* _Task to complete_: Comb through the entries for "assessmentData" and pull out each line that holds it.
BEGIN Data shown
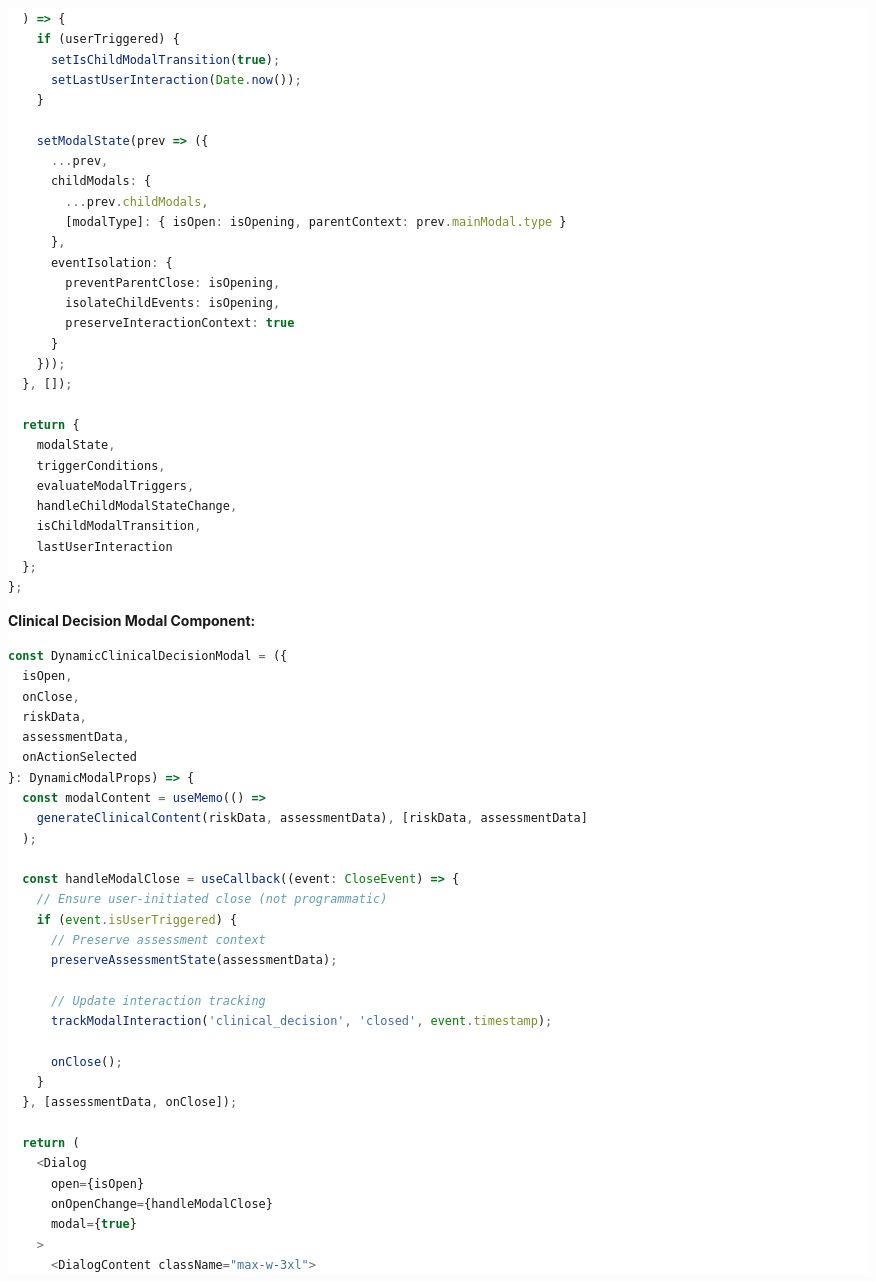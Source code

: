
 ```typescript
  ) => {
    if (userTriggered) {
      setIsChildModalTransition(true);
      setLastUserInteraction(Date.now());
    }
    
    setModalState(prev => ({
      ...prev,
      childModals: {
        ...prev.childModals,
        [modalType]: { isOpen: isOpening, parentContext: prev.mainModal.type }
      },
      eventIsolation: {
        preventParentClose: isOpening,
        isolateChildEvents: isOpening,
        preserveInteractionContext: true
      }
    }));
  }, []);
  
  return {
    modalState,
    triggerConditions,
    evaluateModalTriggers,
    handleChildModalStateChange,
    isChildModalTransition,
    lastUserInteraction
  };
};
```

**Clinical Decision Modal Component:**
```typescript
const DynamicClinicalDecisionModal = ({
  isOpen,
  onClose,
  riskData,
  assessmentData,
  onActionSelected
}: DynamicModalProps) => {
  const modalContent = useMemo(() => 
    generateClinicalContent(riskData, assessmentData), [riskData, assessmentData]
  );
  
  const handleModalClose = useCallback((event: CloseEvent) => {
    // Ensure user-initiated close (not programmatic)
    if (event.isUserTriggered) {
      // Preserve assessment context
      preserveAssessmentState(assessmentData);
      
      // Update interaction tracking
      trackModalInteraction('clinical_decision', 'closed', event.timestamp);
      
      onClose();
    }
  }, [assessmentData, onClose]);
  
  return (
    <Dialog 
      open={isOpen} 
      onOpenChange={handleModalClose}
      modal={true}
    >
      <DialogContent className="max-w-3xl">
```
END Data shown
* _Answer box_:
  assessmentData,
    generateClinicalContent(riskData, assessmentData), [riskData, assessmentData]
      preserveAssessmentState(assessmentData);
  }, [assessmentData, onClose]);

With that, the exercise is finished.